Dataset items
------

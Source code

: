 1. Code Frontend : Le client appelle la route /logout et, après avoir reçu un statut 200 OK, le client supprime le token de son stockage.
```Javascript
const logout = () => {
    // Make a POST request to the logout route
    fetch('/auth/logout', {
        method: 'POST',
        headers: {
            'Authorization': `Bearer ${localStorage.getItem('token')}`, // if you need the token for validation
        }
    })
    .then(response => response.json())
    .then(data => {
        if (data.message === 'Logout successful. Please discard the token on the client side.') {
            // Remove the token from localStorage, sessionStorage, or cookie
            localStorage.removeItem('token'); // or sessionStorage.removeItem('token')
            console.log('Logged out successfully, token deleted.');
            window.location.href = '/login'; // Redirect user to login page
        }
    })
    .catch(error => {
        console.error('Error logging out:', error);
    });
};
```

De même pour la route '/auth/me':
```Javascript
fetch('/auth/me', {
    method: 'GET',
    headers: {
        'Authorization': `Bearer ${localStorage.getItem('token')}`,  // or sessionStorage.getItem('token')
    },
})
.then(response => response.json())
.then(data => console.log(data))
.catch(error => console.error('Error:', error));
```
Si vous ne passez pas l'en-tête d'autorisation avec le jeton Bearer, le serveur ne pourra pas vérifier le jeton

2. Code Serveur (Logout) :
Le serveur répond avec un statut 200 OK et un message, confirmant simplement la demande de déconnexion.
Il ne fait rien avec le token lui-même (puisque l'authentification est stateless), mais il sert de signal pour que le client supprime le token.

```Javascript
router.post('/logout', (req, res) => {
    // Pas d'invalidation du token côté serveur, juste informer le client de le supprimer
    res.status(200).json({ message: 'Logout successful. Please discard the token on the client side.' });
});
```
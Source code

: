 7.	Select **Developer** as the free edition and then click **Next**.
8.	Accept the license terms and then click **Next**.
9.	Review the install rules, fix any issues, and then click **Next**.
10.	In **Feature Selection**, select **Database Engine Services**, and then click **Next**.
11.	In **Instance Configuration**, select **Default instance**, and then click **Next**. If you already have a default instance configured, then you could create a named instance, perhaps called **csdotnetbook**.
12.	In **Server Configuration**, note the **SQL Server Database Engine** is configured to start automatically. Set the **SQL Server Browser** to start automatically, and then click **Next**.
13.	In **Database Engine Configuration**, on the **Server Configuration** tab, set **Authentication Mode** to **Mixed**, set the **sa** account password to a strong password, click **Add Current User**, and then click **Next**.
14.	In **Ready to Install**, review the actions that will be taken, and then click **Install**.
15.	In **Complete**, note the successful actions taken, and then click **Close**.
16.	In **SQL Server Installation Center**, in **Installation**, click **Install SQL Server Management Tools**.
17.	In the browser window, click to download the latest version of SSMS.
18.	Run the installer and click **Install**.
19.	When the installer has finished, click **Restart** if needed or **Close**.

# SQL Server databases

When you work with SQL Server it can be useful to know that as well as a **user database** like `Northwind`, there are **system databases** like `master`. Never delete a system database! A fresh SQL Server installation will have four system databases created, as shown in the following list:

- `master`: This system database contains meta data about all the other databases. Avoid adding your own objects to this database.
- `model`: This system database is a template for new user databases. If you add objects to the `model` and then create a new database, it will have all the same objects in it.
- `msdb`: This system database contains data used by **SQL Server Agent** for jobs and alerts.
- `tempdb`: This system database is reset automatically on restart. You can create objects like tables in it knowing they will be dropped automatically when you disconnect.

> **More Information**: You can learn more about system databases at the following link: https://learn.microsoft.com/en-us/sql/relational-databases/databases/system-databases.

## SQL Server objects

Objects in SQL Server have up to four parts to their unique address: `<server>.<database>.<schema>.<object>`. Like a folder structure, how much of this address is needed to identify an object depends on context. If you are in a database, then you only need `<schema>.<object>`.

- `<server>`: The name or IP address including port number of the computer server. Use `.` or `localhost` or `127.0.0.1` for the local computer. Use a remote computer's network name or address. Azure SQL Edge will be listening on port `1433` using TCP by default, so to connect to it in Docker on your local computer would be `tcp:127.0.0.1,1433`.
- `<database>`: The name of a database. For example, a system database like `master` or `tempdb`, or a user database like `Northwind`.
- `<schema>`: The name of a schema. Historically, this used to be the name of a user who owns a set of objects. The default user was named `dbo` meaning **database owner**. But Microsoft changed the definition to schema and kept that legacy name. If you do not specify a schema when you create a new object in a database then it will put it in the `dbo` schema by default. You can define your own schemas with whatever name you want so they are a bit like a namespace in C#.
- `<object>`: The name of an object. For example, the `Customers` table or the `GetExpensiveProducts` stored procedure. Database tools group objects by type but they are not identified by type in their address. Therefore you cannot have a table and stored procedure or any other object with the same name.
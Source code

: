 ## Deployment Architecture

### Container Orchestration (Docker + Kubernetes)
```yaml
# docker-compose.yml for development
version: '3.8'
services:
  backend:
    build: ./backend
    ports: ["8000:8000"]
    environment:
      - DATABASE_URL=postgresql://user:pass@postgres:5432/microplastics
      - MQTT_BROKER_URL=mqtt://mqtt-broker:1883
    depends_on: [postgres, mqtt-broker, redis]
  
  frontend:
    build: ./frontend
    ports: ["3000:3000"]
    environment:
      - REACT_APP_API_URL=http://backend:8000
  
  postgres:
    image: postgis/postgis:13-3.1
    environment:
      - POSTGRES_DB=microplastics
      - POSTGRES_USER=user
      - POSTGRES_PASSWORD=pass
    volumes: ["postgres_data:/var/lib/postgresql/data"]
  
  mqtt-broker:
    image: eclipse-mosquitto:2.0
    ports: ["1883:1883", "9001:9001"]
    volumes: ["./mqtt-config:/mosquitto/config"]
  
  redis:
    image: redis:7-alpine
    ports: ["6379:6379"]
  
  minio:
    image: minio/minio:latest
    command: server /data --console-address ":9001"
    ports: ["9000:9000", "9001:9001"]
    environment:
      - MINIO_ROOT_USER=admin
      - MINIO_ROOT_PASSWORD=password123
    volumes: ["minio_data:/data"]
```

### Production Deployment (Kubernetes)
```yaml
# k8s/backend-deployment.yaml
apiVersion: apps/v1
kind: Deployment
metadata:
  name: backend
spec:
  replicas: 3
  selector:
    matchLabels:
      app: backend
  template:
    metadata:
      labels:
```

------

Return a word-for-word copy of the lines above from the one holding "then click **Install**." through the one holding "Objects in SQL", with both of them included and nothing besides.

14.	In **Ready to Install**, review the actions that will be taken, and then click **Install**.
15.	In **Complete**, note the successful actions taken, and then click **Close**.
16.	In **SQL Server Installation Center**, in **Installation**, click **Install SQL Server Management Tools**.
17.	In the browser window, click to download the latest version of SSMS.
18.	Run the installer and click **Install**.
19.	When the installer has finished, click **Restart** if needed or **Close**.

# SQL Server databases

When you work with SQL Server it can be useful to know that as well as a **user database** like `Northwind`, there are **system databases** like `master`. Never delete a system database! A fresh SQL Server installation will have four system databases created, as shown in the following list:

- `master`: This system database contains meta data about all the other databases. Avoid adding your own objects to this database.
- `model`: This system database is a template for new user databases. If you add objects to the `model` and then create a new database, it will have all the same objects in it.
- `msdb`: This system database contains data used by **SQL Server Agent** for jobs and alerts.
- `tempdb`: This system database is reset automatically on restart. You can create objects like tables in it knowing they will be dropped automatically when you disconnect.

> **More Information**: You can learn more about system databases at the following link: https://learn.microsoft.com/en-us/sql/relational-databases/databases/system-databases.

## SQL Server objects

Objects in SQL Server have up to four parts to their unique address: `<server>.<database>.<schema>.<object>`. Like a folder structure, how much of this address is needed to identify an object depends on context. If you are in a database, then you only need `<schema>.<object>`.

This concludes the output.